[Saved data entries]
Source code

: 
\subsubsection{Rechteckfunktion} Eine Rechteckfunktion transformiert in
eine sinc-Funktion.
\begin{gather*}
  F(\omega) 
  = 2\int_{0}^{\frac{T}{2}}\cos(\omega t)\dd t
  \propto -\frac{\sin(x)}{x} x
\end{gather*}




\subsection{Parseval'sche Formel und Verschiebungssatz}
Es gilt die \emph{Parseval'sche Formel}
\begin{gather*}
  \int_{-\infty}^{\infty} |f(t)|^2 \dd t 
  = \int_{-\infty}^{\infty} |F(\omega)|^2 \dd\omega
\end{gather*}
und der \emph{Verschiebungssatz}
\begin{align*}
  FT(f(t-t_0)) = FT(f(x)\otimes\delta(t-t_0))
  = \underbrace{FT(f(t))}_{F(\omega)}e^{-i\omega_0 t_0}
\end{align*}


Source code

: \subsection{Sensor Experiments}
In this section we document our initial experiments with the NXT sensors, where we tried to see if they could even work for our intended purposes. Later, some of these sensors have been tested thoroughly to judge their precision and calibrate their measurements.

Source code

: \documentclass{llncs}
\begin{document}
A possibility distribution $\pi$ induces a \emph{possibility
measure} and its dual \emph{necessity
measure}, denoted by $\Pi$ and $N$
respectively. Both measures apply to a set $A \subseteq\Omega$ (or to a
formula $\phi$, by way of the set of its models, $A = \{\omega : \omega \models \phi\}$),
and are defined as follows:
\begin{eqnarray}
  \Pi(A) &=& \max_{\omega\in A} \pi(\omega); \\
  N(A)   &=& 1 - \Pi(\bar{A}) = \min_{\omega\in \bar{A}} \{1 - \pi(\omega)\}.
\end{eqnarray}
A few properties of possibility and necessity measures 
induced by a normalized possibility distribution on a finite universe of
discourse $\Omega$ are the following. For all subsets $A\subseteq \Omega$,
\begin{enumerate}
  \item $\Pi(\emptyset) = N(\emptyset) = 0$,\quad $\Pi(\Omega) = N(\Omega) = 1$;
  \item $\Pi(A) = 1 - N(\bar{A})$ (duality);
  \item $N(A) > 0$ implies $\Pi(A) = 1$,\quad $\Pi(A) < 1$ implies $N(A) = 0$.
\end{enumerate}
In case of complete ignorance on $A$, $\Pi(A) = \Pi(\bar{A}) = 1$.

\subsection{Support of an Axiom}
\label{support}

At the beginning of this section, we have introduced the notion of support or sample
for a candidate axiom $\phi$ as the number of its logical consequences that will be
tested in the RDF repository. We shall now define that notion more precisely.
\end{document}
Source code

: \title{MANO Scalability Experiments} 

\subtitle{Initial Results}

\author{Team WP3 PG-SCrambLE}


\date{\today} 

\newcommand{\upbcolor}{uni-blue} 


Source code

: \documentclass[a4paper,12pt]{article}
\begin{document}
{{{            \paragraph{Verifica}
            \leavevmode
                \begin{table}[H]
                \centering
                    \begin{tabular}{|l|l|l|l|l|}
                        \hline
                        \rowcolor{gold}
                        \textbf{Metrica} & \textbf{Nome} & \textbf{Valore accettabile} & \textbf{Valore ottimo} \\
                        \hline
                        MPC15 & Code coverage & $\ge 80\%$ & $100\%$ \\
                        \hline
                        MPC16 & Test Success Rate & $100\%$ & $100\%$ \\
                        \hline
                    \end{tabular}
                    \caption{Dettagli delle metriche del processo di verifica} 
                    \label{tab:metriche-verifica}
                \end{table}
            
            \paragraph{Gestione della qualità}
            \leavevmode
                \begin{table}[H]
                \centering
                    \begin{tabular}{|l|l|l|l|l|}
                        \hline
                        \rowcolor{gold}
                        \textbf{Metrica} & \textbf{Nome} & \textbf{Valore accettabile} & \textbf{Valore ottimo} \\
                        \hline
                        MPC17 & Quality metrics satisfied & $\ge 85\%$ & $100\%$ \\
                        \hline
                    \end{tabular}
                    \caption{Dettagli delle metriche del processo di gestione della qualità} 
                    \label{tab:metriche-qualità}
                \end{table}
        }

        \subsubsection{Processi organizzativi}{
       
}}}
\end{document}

- Directions -
Search the records above for "that". Copy each line where it is found.

- Written answer -
for a candidate axiom $\phi$ as the number of its logical consequences that will be
tested in the RDF repository. We shall now define that notion more precisely.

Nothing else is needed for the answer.